OBJECTIVE: The early detection of a rise in albumin excretion within the normal range could permit early intervention to prevent the development of microalbuminuria (MA) in genetically susceptible subjects with type 1 diabetes. In the Oxford Regional Prospective Study we prospectively examined urine albumin excretion during the first years after diagnosis of childhood type 1 diabetes. RESEARCH DESIGN AND METHODS: Between 1986 and 1995, 511 subjects aged < 16 years were recruited at diagnosis and followed for a median of 6 years (range 1-14).
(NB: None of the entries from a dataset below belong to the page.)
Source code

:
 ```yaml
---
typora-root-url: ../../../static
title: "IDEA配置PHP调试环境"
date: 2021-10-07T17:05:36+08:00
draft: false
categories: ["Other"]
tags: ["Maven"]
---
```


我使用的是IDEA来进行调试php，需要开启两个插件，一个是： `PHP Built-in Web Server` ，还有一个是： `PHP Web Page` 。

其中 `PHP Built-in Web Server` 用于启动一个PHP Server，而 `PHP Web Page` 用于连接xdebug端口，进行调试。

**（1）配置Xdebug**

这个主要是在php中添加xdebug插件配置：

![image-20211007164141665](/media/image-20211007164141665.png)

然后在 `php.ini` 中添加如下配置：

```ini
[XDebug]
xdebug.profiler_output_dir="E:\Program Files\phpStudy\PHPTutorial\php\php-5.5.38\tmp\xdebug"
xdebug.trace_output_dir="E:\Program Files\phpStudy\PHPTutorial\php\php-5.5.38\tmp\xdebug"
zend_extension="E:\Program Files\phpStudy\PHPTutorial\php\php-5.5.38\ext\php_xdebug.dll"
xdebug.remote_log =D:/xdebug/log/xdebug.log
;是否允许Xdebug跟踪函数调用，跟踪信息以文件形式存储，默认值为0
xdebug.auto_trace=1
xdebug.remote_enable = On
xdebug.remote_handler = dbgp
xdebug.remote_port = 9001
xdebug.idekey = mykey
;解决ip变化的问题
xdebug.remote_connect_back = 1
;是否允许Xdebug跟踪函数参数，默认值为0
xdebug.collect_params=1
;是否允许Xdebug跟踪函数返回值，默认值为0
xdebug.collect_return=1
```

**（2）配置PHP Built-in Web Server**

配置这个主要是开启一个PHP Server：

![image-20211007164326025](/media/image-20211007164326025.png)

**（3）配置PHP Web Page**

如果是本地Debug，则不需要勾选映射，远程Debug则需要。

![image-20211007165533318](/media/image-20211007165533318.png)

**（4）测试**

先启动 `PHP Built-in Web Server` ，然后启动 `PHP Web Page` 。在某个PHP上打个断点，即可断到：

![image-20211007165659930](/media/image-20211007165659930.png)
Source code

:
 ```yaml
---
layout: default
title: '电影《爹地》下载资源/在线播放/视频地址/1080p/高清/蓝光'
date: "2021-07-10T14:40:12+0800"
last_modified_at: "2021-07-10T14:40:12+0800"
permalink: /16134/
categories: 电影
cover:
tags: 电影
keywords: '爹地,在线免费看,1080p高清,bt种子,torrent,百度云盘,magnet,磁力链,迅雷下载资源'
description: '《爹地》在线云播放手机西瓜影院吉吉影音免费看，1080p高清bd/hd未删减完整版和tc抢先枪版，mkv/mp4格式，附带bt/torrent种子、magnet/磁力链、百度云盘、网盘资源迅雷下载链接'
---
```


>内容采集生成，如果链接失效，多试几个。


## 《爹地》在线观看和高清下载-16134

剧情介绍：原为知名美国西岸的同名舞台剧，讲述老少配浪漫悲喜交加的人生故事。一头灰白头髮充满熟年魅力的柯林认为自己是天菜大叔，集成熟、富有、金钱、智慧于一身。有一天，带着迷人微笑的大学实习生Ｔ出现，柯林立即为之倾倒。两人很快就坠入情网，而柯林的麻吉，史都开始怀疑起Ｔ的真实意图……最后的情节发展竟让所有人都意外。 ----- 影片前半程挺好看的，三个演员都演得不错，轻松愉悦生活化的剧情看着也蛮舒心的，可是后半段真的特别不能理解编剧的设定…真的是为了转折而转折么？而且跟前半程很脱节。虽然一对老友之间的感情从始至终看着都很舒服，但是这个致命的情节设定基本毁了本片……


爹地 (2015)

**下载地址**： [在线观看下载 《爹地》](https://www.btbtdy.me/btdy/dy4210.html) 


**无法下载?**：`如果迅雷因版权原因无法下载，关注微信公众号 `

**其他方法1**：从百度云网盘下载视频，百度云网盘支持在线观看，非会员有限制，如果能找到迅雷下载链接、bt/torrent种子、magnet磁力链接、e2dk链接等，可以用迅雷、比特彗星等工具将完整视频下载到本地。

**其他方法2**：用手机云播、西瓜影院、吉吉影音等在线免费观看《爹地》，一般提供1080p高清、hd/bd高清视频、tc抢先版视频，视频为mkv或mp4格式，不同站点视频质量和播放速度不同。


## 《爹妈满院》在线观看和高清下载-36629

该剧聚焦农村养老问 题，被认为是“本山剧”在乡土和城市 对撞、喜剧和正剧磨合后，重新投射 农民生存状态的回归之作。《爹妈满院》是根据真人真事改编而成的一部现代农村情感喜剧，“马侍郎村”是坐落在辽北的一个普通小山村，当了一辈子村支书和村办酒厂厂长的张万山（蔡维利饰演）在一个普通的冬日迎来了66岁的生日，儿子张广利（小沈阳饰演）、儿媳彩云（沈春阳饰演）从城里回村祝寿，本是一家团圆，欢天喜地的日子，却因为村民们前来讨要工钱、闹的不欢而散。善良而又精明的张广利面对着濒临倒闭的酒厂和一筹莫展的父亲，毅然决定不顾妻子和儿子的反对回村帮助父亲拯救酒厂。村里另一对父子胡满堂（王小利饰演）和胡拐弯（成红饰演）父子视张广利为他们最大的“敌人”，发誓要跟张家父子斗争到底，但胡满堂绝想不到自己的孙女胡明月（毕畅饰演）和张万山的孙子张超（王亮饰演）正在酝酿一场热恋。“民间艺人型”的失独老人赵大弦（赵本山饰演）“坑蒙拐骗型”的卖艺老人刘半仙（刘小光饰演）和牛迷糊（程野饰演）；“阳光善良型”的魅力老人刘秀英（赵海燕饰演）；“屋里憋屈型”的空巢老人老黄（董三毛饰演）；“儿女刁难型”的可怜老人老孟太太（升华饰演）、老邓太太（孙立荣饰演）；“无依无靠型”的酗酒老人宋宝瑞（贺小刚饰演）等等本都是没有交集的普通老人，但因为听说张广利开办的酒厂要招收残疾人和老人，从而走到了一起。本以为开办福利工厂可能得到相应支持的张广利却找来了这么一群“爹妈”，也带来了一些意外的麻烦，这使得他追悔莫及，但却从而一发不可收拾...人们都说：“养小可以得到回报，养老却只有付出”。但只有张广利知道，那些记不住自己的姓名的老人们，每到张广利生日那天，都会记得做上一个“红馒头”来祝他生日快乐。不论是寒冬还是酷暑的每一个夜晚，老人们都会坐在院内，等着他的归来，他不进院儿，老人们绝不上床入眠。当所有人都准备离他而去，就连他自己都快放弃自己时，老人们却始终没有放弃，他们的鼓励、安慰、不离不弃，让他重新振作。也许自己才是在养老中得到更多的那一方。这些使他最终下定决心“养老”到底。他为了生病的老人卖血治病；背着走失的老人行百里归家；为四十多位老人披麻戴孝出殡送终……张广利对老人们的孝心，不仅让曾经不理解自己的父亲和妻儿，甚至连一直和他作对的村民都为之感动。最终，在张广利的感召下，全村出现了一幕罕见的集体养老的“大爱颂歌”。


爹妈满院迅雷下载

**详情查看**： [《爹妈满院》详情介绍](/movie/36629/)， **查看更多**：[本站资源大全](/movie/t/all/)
In 78 subjects (designated cases), an annual assessment of the albumin-to-creatinine ratio (ACR) in three morning first-void urine samples detected MA (males: ACR > or =3.5 mg/mmol, females: ACR > or =4.0 mg/mmol in two of three urine samples). In 63 of these subjects and 396 normoalbuminuric diabetic control subjects, rates of change of the ACR were calculated as the slope of the ACR over diabetes duration. RESULTS: The baseline ACR (median [interquartile (IQ) range]), as measured at 1-2.5 years' duration of diabetes, was higher in microalbuminuric subjects than in the normoalbuminuric subjects (1.0 mg/mmol [0.6-2.1], n = 52, vs. 0.8 mg/mmol [0.6-1.2], n = 303; P = 0.02). The rate of increase of the ACR in the years before the onset of MA was higher in the microalbuminuric subjects than in the normoalbuminuric subjects (70% per year [37-149], n = 63, vs. 1% per year [-9 to 13], n = 396; P < 0.001). The mean HbA1c level after the onset of puberty was weakly correlated with the rate of change of the ACR (r = 0.11, P = 0.024, n = 418). CONCLUSIONS: Higher levels of ACR within the first 2 years after diagnosis and a significantly higher rate of increase of the ACR within the first 5 years from diagnosis can be detected in subjects who subsequently develop MA. HbA1c is a determinant of risk for MA, but pubertal factors have a greater effect on rates of progression of urine albumin excretion during adolescence in this cohort.